* [What to work on]:
Each of the lines below must be restated exactly.

Saved entries
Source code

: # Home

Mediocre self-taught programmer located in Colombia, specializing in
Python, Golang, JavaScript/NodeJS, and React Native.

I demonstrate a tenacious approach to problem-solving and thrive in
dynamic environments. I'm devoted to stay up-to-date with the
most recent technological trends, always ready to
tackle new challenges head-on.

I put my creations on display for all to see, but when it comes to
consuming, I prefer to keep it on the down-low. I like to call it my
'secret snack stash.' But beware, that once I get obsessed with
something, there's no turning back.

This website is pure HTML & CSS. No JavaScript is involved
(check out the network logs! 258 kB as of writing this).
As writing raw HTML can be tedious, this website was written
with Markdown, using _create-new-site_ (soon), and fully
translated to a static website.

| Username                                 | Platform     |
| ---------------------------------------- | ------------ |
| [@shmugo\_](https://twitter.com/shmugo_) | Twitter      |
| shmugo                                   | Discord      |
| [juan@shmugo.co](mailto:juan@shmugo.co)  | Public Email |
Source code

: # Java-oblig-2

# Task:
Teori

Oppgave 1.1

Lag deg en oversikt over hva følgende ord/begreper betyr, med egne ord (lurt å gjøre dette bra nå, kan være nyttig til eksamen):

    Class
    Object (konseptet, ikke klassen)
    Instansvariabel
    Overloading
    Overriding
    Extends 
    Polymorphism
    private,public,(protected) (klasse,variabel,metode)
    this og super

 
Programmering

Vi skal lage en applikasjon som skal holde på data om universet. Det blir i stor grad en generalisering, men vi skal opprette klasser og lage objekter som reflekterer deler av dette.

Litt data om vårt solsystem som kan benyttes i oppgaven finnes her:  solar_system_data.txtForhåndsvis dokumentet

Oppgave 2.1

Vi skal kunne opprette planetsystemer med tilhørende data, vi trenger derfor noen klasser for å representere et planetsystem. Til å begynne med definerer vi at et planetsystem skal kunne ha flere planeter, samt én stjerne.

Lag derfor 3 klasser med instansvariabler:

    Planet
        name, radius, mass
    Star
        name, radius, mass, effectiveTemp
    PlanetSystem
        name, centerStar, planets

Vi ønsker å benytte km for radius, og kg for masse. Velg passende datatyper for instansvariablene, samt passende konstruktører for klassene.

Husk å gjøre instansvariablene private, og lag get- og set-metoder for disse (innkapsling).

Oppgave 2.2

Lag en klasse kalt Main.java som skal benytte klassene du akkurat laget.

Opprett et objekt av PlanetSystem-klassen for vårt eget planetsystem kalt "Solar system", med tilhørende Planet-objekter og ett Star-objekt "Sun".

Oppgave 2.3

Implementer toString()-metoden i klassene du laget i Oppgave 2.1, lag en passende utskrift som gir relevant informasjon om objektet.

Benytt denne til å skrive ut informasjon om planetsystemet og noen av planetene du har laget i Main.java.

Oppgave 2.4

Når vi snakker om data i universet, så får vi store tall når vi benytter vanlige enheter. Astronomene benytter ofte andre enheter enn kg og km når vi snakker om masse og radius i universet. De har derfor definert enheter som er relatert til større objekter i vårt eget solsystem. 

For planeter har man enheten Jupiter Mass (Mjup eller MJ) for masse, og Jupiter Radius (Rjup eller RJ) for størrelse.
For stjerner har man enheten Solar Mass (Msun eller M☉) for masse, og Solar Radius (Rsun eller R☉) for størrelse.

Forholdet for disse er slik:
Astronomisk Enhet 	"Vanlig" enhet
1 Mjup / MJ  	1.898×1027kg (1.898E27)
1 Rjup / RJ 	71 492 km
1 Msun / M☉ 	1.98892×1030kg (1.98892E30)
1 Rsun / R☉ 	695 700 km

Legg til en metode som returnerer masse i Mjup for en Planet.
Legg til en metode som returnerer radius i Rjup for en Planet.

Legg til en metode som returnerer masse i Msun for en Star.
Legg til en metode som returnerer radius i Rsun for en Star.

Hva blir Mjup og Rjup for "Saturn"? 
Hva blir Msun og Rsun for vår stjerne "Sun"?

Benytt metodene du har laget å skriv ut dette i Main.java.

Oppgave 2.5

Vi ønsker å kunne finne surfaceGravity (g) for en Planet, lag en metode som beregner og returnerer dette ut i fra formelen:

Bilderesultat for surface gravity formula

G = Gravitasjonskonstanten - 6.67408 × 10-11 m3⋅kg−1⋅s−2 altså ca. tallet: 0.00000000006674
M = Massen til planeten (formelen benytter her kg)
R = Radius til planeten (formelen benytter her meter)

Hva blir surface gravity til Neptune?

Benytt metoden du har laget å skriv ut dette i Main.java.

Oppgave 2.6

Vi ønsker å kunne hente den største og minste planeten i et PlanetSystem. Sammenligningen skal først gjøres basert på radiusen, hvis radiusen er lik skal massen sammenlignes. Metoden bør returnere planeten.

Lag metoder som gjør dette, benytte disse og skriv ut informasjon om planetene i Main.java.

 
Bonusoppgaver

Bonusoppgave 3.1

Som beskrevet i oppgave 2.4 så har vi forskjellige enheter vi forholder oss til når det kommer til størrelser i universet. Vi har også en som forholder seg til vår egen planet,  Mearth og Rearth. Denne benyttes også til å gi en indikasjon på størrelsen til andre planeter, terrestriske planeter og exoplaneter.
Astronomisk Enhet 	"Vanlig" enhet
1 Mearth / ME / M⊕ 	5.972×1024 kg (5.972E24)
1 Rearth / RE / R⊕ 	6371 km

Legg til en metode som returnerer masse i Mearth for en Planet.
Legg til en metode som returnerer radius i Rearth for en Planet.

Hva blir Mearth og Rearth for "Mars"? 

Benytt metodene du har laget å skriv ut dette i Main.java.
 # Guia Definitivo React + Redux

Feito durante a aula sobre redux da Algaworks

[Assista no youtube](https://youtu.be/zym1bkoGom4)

* [Task output]:
Source code

: # Home

Mediocre self-taught programmer located in Colombia, specializing in
Python, Golang, JavaScript/NodeJS, and React Native.

I demonstrate a tenacious approach to problem-solving and thrive in
dynamic environments. I'm devoted to stay up-to-date with the
most recent technological trends, always ready to
tackle new challenges head-on.

I put my creations on display for all to see, but when it comes to
consuming, I prefer to keep it on the down-low. I like to call it my
'secret snack stash.' But beware, that once I get obsessed with
something, there's no turning back.

This website is pure HTML & CSS. No JavaScript is involved
(check out the network logs! 258 kB as of writing this).
As writing raw HTML can be tedious, this website was written
with Markdown, using _create-new-site_ (soon), and fully
translated to a static website.

| Username                                 | Platform     |
| ---------------------------------------- | ------------ |
| [@shmugo\_](https://twitter.com/shmugo_) | Twitter      |
| shmugo                                   | Discord      |
| [juan@shmugo.co](mailto:juan@shmugo.co)  | Public Email |
Source code

: # Java-oblig-2

# Task:
Teori

Oppgave 1.1

Lag deg en oversikt over hva følgende ord/begreper betyr, med egne ord (lurt å gjøre dette bra nå, kan være nyttig til eksamen):

    Class
    Object (konseptet, ikke klassen)
    Instansvariabel
    Overloading
    Overriding
    Extends 
    Polymorphism
    private,public,(protected) (klasse,variabel,metode)
    this og super

 
Programmering

Vi skal lage en applikasjon som skal holde på data om universet. Det blir i stor grad en generalisering, men vi skal opprette klasser og lage objekter som reflekterer deler av dette.

Litt data om vårt solsystem som kan benyttes i oppgaven finnes her:  solar_system_data.txtForhåndsvis dokumentet

Oppgave 2.1

Vi skal kunne opprette planetsystemer med tilhørende data, vi trenger derfor noen klasser for å representere et planetsystem. Til å begynne med definerer vi at et planetsystem skal kunne ha flere planeter, samt én stjerne.

Lag derfor 3 klasser med instansvariabler:

    Planet
        name, radius, mass
    Star
        name, radius, mass, effectiveTemp
    PlanetSystem
        name, centerStar, planets

Vi ønsker å benytte km for radius, og kg for masse. Velg passende datatyper for instansvariablene, samt passende konstruktører for klassene.

Husk å gjøre instansvariablene private, og lag get- og set-metoder for disse (innkapsling).

Oppgave 2.2

Lag en klasse kalt Main.java som skal benytte klassene du akkurat laget.

Opprett et objekt av PlanetSystem-klassen for vårt eget planetsystem kalt "Solar system", med tilhørende Planet-objekter og ett Star-objekt "Sun".

Oppgave 2.3

Implementer toString()-metoden i klassene du laget i Oppgave 2.1, lag en passende utskrift som gir relevant informasjon om objektet.

Benytt denne til å skrive ut informasjon om planetsystemet og noen av planetene du har laget i Main.java.

Oppgave 2.4

Når vi snakker om data i universet, så får vi store tall når vi benytter vanlige enheter. Astronomene benytter ofte andre enheter enn kg og km når vi snakker om masse og radius i universet. De har derfor definert enheter som er relatert til større objekter i vårt eget solsystem. 

For planeter har man enheten Jupiter Mass (Mjup eller MJ) for masse, og Jupiter Radius (Rjup eller RJ) for størrelse.
For stjerner har man enheten Solar Mass (Msun eller M☉) for masse, og Solar Radius (Rsun eller R☉) for størrelse.

Forholdet for disse er slik:
Astronomisk Enhet 	"Vanlig" enhet
1 Mjup / MJ  	1.898×1027kg (1.898E27)
1 Rjup / RJ 	71 492 km
1 Msun / M☉ 	1.98892×1030kg (1.98892E30)
1 Rsun / R☉ 	695 700 km

Legg til en metode som returnerer masse i Mjup for en Planet.
Legg til en metode som returnerer radius i Rjup for en Planet.

Legg til en metode som returnerer masse i Msun for en Star.
Legg til en metode som returnerer radius i Rsun for en Star.

Hva blir Mjup og Rjup for "Saturn"? 
Hva blir Msun og Rsun for vår stjerne "Sun"?

Benytt metodene du har laget å skriv ut dette i Main.java.

Oppgave 2.5

Vi ønsker å kunne finne surfaceGravity (g) for en Planet, lag en metode som beregner og returnerer dette ut i fra formelen:

Bilderesultat for surface gravity formula

G = Gravitasjonskonstanten - 6.67408 × 10-11 m3⋅kg−1⋅s−2 altså ca. tallet: 0.00000000006674
M = Massen til planeten (formelen benytter her kg)
R = Radius til planeten (formelen benytter her meter)

Hva blir surface gravity til Neptune?

Benytt metoden du har laget å skriv ut dette i Main.java.

Oppgave 2.6

Vi ønsker å kunne hente den største og minste planeten i et PlanetSystem. Sammenligningen skal først gjøres basert på radiusen, hvis radiusen er lik skal massen sammenlignes. Metoden bør returnere planeten.

Lag metoder som gjør dette, benytte disse og skriv ut informasjon om planetene i Main.java.

 
Bonusoppgaver

Bonusoppgave 3.1

Som beskrevet i oppgave 2.4 så har vi forskjellige enheter vi forholder oss til når det kommer til størrelser i universet. Vi har også en som forholder seg til vår egen planet,  Mearth og Rearth. Denne benyttes også til å gi en indikasjon på størrelsen til andre planeter, terrestriske planeter og exoplaneter.
Astronomisk Enhet 	"Vanlig" enhet
1 Mearth / ME / M⊕ 	5.972×1024 kg (5.972E24)
1 Rearth / RE / R⊕ 	6371 km

Legg til en metode som returnerer masse i Mearth for en Planet.
Legg til en metode som returnerer radius i Rearth for en Planet.

Hva blir Mearth og Rearth for "Mars"? 

Benytt metodene du har laget å skriv ut dette i Main.java.
 # Guia Definitivo React + Redux

Feito durante a aula sobre redux da Algaworks

[Assista no youtube](https://youtu.be/zym1bkoGom4)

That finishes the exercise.